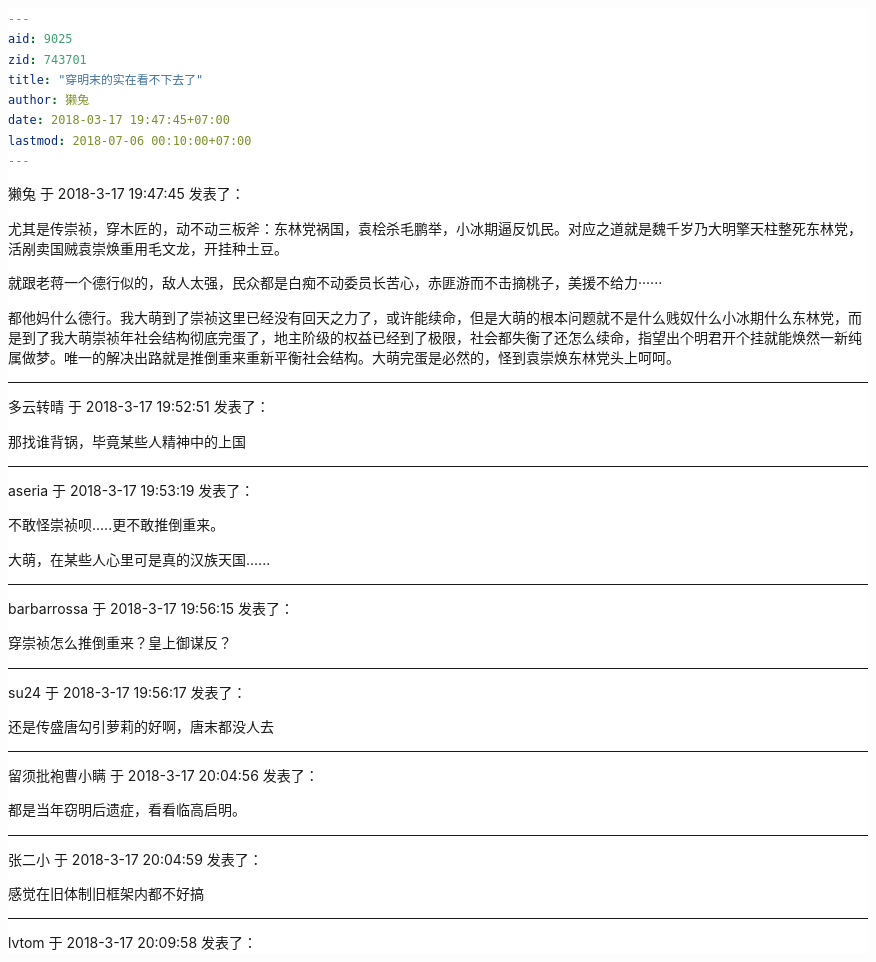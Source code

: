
 ```yaml
---
aid: 9025
zid: 743701
title: "穿明末的实在看不下去了"
author: 獭兔
date: 2018-03-17 19:47:45+07:00
lastmod: 2018-07-06 00:10:00+07:00
---
```


獭兔 于 2018-3-17 19:47:45 发表了：

尤其是传崇祯，穿木匠的，动不动三板斧：东林党祸国，袁桧杀毛鹏举，小冰期逼反饥民。对应之道就是魏千岁乃大明擎天柱整死东林党，活剐卖国贼袁崇焕重用毛文龙，开挂种土豆。

就跟老蒋一个德行似的，敌人太强，民众都是白痴不动委员长苦心，赤匪游而不击摘桃子，美援不给力······

都他妈什么德行。我大萌到了崇祯这里已经没有回天之力了，或许能续命，但是大萌的根本问题就不是什么贱奴什么小冰期什么东林党，而是到了我大萌崇祯年社会结构彻底完蛋了，地主阶级的权益已经到了极限，社会都失衡了还怎么续命，指望出个明君开个挂就能焕然一新纯属做梦。唯一的解决出路就是推倒重来重新平衡社会结构。大萌完蛋是必然的，怪到袁崇焕东林党头上呵呵。

---

多云转晴 于 2018-3-17 19:52:51 发表了：

那找谁背锅，毕竟某些人精神中的上国

---

aseria 于 2018-3-17 19:53:19 发表了：

不敢怪崇祯呗.....更不敢推倒重来。

大萌，在某些人心里可是真的汉族天国......

---

barbarrossa 于 2018-3-17 19:56:15 发表了：

穿崇祯怎么推倒重来？皇上御谋反？

---

su24 于 2018-3-17 19:56:17 发表了：

还是传盛唐勾引萝莉的好啊，唐末都没人去

---

留须批袍曹小瞒 于 2018-3-17 20:04:56 发表了：

都是当年窃明后遗症，看看临高启明。

---

张二小 于 2018-3-17 20:04:59 发表了：

感觉在旧体制旧框架内都不好搞

---

lvtom 于 2018-3-17 20:09:58 发表了：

^^^^^^^^

# Work required
Restate the whole listing above exactly, please, omitting every image.

# Expected answer
Source code

:
 ```yaml
---
aid: 9025
zid: 743701
title: "穿明末的实在看不下去了"
author: 獭兔
date: 2018-03-17 19:47:45+07:00
lastmod: 2018-07-06 00:10:00+07:00
---
```


獭兔 于 2018-3-17 19:47:45 发表了：

尤其是传崇祯，穿木匠的，动不动三板斧：东林党祸国，袁桧杀毛鹏举，小冰期逼反饥民。对应之道就是魏千岁乃大明擎天柱整死东林党，活剐卖国贼袁崇焕重用毛文龙，开挂种土豆。

就跟老蒋一个德行似的，敌人太强，民众都是白痴不动委员长苦心，赤匪游而不击摘桃子，美援不给力······

都他妈什么德行。我大萌到了崇祯这里已经没有回天之力了，或许能续命，但是大萌的根本问题就不是什么贱奴什么小冰期什么东林党，而是到了我大萌崇祯年社会结构彻底完蛋了，地主阶级的权益已经到了极限，社会都失衡了还怎么续命，指望出个明君开个挂就能焕然一新纯属做梦。唯一的解决出路就是推倒重来重新平衡社会结构。大萌完蛋是必然的，怪到袁崇焕东林党头上呵呵。

---

多云转晴 于 2018-3-17 19:52:51 发表了：

那找谁背锅，毕竟某些人精神中的上国

---

aseria 于 2018-3-17 19:53:19 发表了：

不敢怪崇祯呗.....更不敢推倒重来。

大萌，在某些人心里可是真的汉族天国......

---

barbarrossa 于 2018-3-17 19:56:15 发表了：

穿崇祯怎么推倒重来？皇上御谋反？

---

su24 于 2018-3-17 19:56:17 发表了：

还是传盛唐勾引萝莉的好啊，唐末都没人去

---

留须批袍曹小瞒 于 2018-3-17 20:04:56 发表了：

都是当年窃明后遗症，看看临高启明。

---

张二小 于 2018-3-17 20:04:59 发表了：

感觉在旧体制旧框架内都不好搞

---

lvtom 于 2018-3-17 20:09:58 发表了：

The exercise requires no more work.